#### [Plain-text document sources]
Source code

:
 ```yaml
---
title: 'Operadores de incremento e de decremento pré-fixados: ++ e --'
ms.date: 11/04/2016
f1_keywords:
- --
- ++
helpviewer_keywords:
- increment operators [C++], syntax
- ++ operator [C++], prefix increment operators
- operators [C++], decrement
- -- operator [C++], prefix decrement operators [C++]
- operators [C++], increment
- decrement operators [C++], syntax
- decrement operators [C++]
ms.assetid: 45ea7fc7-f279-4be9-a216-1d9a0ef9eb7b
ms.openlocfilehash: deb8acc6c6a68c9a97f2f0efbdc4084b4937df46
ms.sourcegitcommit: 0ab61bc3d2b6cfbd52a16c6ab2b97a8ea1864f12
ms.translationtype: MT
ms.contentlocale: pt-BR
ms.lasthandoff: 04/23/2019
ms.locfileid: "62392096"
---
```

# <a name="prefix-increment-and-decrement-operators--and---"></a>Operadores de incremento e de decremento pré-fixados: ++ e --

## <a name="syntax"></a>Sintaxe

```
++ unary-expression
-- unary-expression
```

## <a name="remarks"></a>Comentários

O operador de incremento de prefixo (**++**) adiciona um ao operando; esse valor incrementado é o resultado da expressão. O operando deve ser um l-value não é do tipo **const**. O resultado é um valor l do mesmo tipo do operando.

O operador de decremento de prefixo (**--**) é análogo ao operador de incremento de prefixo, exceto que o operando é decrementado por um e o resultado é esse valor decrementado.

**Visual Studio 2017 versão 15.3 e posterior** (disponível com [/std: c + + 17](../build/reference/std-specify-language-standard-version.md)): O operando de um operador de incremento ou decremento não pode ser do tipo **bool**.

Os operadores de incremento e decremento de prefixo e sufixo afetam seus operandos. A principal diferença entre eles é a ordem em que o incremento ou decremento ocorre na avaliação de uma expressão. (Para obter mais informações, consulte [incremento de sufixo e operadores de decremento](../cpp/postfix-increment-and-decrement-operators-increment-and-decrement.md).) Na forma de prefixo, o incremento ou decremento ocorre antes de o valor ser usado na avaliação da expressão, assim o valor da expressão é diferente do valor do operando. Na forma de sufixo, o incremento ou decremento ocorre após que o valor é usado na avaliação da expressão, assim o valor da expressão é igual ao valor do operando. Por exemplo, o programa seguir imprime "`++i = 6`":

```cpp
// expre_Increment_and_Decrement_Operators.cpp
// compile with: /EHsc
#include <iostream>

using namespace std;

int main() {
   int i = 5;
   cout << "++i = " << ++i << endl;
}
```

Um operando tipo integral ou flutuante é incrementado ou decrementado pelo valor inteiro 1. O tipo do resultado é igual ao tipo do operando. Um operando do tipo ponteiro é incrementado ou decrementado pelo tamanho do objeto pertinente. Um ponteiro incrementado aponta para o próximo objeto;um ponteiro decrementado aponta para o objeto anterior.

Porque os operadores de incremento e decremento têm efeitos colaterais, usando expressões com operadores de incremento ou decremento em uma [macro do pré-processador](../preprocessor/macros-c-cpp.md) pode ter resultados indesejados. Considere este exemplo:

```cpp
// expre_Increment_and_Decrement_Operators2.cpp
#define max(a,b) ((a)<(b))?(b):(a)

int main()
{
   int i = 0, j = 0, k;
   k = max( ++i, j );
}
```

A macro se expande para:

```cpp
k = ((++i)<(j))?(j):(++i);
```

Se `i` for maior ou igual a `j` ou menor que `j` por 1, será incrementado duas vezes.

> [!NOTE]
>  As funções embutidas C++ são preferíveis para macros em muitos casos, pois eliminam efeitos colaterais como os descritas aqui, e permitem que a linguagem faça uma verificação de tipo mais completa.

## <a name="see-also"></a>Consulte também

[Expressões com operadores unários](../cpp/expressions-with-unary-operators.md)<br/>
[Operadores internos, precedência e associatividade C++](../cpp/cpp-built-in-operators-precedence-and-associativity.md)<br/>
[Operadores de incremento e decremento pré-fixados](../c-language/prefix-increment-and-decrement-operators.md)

#### [Task instructions]
Output all of the records, keeping every word exact.

#### [Exercise answer]
Source code

:
 ```yaml
---
title: 'Operadores de incremento e de decremento pré-fixados: ++ e --'
ms.date: 11/04/2016
f1_keywords:
- --
- ++
helpviewer_keywords:
- increment operators [C++], syntax
- ++ operator [C++], prefix increment operators
- operators [C++], decrement
- -- operator [C++], prefix decrement operators [C++]
- operators [C++], increment
- decrement operators [C++], syntax
- decrement operators [C++]
ms.assetid: 45ea7fc7-f279-4be9-a216-1d9a0ef9eb7b
ms.openlocfilehash: deb8acc6c6a68c9a97f2f0efbdc4084b4937df46
ms.sourcegitcommit: 0ab61bc3d2b6cfbd52a16c6ab2b97a8ea1864f12
ms.translationtype: MT
ms.contentlocale: pt-BR
ms.lasthandoff: 04/23/2019
ms.locfileid: "62392096"
---
```

# <a name="prefix-increment-and-decrement-operators--and---"></a>Operadores de incremento e de decremento pré-fixados: ++ e --

## <a name="syntax"></a>Sintaxe

```
++ unary-expression
-- unary-expression
```

## <a name="remarks"></a>Comentários

O operador de incremento de prefixo (**++**) adiciona um ao operando; esse valor incrementado é o resultado da expressão. O operando deve ser um l-value não é do tipo **const**. O resultado é um valor l do mesmo tipo do operando.

O operador de decremento de prefixo (**--**) é análogo ao operador de incremento de prefixo, exceto que o operando é decrementado por um e o resultado é esse valor decrementado.

**Visual Studio 2017 versão 15.3 e posterior** (disponível com [/std: c + + 17](../build/reference/std-specify-language-standard-version.md)): O operando de um operador de incremento ou decremento não pode ser do tipo **bool**.

Os operadores de incremento e decremento de prefixo e sufixo afetam seus operandos. A principal diferença entre eles é a ordem em que o incremento ou decremento ocorre na avaliação de uma expressão. (Para obter mais informações, consulte [incremento de sufixo e operadores de decremento](../cpp/postfix-increment-and-decrement-operators-increment-and-decrement.md).) Na forma de prefixo, o incremento ou decremento ocorre antes de o valor ser usado na avaliação da expressão, assim o valor da expressão é diferente do valor do operando. Na forma de sufixo, o incremento ou decremento ocorre após que o valor é usado na avaliação da expressão, assim o valor da expressão é igual ao valor do operando. Por exemplo, o programa seguir imprime "`++i = 6`":

```cpp
// expre_Increment_and_Decrement_Operators.cpp
// compile with: /EHsc
#include <iostream>

using namespace std;

int main() {
   int i = 5;
   cout << "++i = " << ++i << endl;
}
```

Um operando tipo integral ou flutuante é incrementado ou decrementado pelo valor inteiro 1. O tipo do resultado é igual ao tipo do operando. Um operando do tipo ponteiro é incrementado ou decrementado pelo tamanho do objeto pertinente. Um ponteiro incrementado aponta para o próximo objeto;um ponteiro decrementado aponta para o objeto anterior.

Porque os operadores de incremento e decremento têm efeitos colaterais, usando expressões com operadores de incremento ou decremento em uma [macro do pré-processador](../preprocessor/macros-c-cpp.md) pode ter resultados indesejados. Considere este exemplo:

```cpp
// expre_Increment_and_Decrement_Operators2.cpp
#define max(a,b) ((a)<(b))?(b):(a)

int main()
{
   int i = 0, j = 0, k;
   k = max( ++i, j );
}
```

A macro se expande para:

```cpp
k = ((++i)<(j))?(j):(++i);
```

Se `i` for maior ou igual a `j` ou menor que `j` por 1, será incrementado duas vezes.

> [!NOTE]
>  As funções embutidas C++ são preferíveis para macros em muitos casos, pois eliminam efeitos colaterais como os descritas aqui, e permitem que a linguagem faça uma verificação de tipo mais completa.

## <a name="see-also"></a>Consulte também

[Expressões com operadores unários](../cpp/expressions-with-unary-operators.md)<br/>
[Operadores internos, precedência e associatividade C++](../cpp/cpp-built-in-operators-precedence-and-associativity.md)<br/>
[Operadores de incremento e decremento pré-fixados](../c-language/prefix-increment-and-decrement-operators.md)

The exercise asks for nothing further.